State how many lines below hold the word "example". Give that number and no other text.

Items from a data source:

»»

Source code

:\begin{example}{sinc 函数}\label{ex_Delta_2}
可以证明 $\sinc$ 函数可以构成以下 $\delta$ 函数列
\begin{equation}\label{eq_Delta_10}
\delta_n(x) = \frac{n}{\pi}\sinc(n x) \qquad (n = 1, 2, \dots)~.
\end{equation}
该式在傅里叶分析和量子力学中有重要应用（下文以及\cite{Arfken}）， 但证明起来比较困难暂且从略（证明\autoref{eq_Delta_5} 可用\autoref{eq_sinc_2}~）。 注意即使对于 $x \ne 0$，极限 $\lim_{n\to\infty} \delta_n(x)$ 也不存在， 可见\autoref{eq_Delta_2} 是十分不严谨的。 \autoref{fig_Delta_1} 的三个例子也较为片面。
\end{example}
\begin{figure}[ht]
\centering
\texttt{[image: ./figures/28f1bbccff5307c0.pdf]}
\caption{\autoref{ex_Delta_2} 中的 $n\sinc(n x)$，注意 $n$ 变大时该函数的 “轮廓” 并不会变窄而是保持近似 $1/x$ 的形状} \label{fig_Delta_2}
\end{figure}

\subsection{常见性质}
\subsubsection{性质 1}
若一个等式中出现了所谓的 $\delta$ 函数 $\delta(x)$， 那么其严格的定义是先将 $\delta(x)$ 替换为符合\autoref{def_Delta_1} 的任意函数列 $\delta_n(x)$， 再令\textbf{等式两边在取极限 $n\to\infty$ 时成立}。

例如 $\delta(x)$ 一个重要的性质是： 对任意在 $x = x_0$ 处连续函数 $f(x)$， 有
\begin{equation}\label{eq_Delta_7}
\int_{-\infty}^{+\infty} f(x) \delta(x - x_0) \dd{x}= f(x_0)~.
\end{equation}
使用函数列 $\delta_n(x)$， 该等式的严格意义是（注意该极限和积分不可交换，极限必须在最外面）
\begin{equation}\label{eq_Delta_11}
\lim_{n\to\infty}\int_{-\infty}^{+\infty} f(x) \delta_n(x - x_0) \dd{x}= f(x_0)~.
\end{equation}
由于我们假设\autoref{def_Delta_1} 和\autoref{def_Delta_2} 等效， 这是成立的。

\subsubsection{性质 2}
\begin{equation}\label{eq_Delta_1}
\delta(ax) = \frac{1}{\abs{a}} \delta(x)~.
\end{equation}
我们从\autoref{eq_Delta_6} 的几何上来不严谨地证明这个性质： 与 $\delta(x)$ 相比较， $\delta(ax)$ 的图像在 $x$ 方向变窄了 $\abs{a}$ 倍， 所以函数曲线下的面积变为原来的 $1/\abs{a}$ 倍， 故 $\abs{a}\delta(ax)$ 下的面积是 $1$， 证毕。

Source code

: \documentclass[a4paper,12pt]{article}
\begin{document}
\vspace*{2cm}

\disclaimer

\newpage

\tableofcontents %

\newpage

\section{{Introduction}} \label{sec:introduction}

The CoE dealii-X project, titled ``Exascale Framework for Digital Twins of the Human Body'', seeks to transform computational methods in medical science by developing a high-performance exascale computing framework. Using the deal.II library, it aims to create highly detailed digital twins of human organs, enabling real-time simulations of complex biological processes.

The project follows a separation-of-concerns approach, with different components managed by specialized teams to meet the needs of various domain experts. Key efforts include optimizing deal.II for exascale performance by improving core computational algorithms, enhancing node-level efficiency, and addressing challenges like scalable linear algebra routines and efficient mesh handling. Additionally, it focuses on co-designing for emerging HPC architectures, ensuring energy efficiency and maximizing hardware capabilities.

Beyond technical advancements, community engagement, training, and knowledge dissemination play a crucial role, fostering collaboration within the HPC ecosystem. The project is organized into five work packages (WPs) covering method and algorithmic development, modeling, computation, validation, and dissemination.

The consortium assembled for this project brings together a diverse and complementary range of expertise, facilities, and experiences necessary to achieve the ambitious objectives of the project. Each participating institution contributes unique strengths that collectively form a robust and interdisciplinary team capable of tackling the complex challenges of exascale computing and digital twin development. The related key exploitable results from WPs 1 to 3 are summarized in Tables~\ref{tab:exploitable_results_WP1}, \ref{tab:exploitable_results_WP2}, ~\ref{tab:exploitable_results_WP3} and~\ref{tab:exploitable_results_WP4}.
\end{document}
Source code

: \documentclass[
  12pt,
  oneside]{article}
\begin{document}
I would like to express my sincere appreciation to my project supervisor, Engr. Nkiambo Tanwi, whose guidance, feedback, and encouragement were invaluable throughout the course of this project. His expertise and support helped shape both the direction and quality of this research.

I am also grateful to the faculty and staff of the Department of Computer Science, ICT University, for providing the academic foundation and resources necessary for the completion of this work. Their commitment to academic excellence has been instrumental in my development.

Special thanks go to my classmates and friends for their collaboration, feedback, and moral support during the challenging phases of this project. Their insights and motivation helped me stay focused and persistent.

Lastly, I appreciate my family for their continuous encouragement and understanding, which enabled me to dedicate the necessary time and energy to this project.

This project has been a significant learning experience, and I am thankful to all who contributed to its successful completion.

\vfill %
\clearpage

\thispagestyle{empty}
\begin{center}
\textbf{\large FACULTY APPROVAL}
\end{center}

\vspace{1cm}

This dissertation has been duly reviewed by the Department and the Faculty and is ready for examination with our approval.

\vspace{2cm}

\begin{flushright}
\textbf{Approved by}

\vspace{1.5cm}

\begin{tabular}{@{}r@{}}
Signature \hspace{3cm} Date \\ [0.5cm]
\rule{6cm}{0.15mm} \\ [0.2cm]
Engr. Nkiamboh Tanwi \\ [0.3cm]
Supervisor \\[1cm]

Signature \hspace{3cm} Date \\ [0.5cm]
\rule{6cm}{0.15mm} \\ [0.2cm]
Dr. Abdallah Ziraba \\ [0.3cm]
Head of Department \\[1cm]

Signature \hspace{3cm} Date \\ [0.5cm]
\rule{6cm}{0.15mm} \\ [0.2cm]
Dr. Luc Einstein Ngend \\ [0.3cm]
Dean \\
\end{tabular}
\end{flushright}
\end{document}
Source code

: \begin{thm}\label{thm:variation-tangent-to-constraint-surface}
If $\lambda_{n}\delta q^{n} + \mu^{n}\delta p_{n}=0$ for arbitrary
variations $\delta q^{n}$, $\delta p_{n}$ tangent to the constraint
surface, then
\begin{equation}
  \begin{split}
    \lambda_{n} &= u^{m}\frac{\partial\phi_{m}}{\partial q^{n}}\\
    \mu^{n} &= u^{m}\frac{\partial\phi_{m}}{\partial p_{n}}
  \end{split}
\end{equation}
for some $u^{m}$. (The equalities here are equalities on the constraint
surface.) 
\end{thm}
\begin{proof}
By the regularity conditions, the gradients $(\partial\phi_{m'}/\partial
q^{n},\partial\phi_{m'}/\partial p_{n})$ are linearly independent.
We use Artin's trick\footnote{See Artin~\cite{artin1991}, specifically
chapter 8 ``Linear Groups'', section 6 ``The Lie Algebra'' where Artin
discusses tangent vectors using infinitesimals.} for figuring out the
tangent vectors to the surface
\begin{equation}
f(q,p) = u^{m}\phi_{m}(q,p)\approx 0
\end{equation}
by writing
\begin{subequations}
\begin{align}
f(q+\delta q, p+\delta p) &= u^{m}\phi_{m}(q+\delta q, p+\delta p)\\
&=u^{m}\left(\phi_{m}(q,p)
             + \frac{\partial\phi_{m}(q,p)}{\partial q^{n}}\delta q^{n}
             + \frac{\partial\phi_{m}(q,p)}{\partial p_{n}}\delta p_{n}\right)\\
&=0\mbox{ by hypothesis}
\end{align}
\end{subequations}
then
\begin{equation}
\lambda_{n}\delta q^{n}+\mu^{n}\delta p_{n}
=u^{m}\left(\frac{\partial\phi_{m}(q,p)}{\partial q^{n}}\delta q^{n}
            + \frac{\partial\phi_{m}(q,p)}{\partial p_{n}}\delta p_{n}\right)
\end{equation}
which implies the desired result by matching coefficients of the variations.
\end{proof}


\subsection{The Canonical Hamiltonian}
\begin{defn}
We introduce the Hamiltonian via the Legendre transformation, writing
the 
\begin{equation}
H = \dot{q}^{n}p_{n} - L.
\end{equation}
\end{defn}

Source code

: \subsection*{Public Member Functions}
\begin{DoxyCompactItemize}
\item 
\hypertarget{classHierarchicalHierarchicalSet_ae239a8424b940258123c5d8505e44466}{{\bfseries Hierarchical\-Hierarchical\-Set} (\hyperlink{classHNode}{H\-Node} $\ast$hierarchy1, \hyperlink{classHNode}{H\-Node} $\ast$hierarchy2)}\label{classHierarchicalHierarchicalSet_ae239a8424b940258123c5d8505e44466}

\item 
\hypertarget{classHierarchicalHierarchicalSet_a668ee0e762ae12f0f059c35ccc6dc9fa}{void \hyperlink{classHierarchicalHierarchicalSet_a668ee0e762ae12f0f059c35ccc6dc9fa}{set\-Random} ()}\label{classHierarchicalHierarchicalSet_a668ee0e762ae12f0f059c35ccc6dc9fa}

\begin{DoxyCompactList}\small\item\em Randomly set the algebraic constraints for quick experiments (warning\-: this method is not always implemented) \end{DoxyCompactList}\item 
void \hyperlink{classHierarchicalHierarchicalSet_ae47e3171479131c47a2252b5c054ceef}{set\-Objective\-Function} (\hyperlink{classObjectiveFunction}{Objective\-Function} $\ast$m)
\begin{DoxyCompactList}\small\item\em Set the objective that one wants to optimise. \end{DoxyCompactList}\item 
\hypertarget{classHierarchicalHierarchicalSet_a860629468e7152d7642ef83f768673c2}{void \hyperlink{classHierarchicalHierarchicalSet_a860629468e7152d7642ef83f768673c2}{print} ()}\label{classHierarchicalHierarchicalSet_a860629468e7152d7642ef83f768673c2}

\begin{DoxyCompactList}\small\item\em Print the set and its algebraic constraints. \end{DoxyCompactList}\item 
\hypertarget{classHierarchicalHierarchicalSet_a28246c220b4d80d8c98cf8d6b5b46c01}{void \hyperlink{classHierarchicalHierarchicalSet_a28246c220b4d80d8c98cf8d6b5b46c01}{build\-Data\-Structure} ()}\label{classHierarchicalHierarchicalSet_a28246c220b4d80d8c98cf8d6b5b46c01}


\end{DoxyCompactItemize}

««

# Solution to the problem:
2